What you have to do: Scan the records that follow, and whenever a line has the word "nach", copy it.
[Data provided Boundary: Start]
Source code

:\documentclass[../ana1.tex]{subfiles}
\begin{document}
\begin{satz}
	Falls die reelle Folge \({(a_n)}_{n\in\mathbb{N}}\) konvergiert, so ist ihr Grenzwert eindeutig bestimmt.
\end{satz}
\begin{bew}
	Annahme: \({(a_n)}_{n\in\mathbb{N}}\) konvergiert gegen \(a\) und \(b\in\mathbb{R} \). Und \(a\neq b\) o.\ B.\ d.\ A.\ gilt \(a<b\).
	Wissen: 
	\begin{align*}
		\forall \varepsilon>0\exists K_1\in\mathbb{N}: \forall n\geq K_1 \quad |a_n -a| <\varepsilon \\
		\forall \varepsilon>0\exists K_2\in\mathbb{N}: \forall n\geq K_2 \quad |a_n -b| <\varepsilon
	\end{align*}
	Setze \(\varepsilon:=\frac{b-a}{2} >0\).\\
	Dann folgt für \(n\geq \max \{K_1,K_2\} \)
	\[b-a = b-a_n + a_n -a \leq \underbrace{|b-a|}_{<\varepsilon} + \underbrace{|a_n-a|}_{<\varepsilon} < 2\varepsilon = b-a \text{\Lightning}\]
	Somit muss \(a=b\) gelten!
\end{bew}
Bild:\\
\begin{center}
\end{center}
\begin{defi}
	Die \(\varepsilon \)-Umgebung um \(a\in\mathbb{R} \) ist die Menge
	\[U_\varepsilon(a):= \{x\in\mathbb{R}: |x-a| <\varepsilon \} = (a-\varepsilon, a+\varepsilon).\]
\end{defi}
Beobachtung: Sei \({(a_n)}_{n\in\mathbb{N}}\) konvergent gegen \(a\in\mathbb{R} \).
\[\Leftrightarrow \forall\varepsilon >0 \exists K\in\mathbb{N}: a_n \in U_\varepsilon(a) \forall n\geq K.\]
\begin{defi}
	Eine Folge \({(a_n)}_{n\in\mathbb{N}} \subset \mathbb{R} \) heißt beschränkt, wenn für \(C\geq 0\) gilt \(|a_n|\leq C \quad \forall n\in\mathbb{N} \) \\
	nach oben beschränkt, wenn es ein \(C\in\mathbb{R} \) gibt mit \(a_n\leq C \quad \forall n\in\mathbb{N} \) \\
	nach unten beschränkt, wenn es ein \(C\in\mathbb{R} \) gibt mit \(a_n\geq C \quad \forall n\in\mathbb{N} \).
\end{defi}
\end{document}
[Data provided Boundary: End]
Solution to the exercise:
	nach oben beschränkt, wenn es ein \(C\in\mathbb{R} \) gibt mit \(a_n\leq C \quad \forall n\in\mathbb{N} \) \\
	nach unten beschränkt, wenn es ein \(C\in\mathbb{R} \) gibt mit \(a_n\geq C \quad \forall n\in\mathbb{N} \).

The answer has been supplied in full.